TASK GOAL – Count the lines below that contain the word "areas", and reply with that number alone.

(PROVIDED DATA)

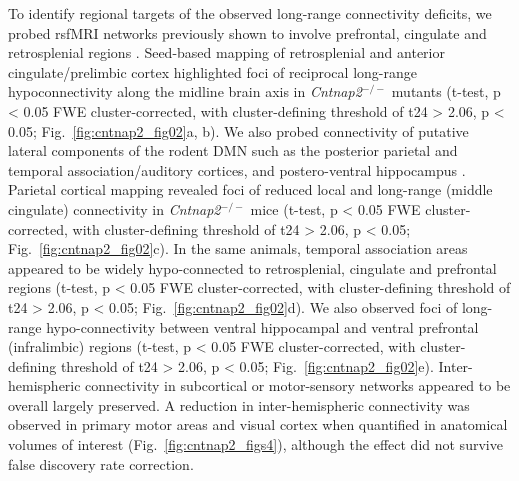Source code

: To identify regional targets of the observed long-range connectivity deficits,
we probed rsfMRI networks previously shown to involve prefrontal, cingulate and
retrosplenial regions \parencite{sforazzini2014, gozzi2016}. Seed-based mapping
of retrosplenial and anterior cingulate/prelimbic cortex highlighted foci of
reciprocal long-range hypoconnectivity along the midline brain axis in
\textit{Cntnap2}$^{-/-}$ mutants (t-test, p < 0.05 FWE cluster-corrected, with
cluster-defining threshold of t24 > 2.06, p < 0.05;
Fig.~\ref{fig:cntnap2_fig02}a, b). We also probed connectivity of putative
lateral components of the rodent DMN such as the posterior parietal and temporal
association/auditory cortices, and postero-ventral hippocampus
\parencite{gozzi2016}. Parietal cortical mapping revealed foci of reduced local
and long-range (middle cingulate) connectivity in \textit{Cntnap2}$^{-/-}$ mice (t-test, p <
0.05 FWE cluster-corrected, with cluster-defining threshold of t24 > 2.06, p <
0.05; Fig.~\ref{fig:cntnap2_fig02}c). In the same animals, temporal association
areas appeared to be widely hypo-connected to retrosplenial, cingulate and
prefrontal regions (t-test, p < 0.05 FWE cluster-corrected, with
cluster-defining threshold of t24 > 2.06, p < 0.05;
Fig.~\ref{fig:cntnap2_fig02}d). We also observed foci of long-range
hypo-connectivity between ventral hippocampal and ventral prefrontal
(infralimbic) regions (t-test, p < 0.05 FWE cluster-corrected, with
cluster-defining threshold of t24 > 2.06, p < 0.05;
Fig.~\ref{fig:cntnap2_fig02}e). Inter-hemispheric connectivity in subcortical or
motor-sensory networks appeared to be overall largely preserved. A reduction in
inter-hemispheric connectivity was observed in primary motor areas and visual
cortex when quantified in anatomical volumes of interest
(Fig.~\ref{fig:cntnap2_figs4}), although the effect did not survive false
discovery rate correction.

(End PROVIDED DATA)

RESULT OF THE EXERCISE – 2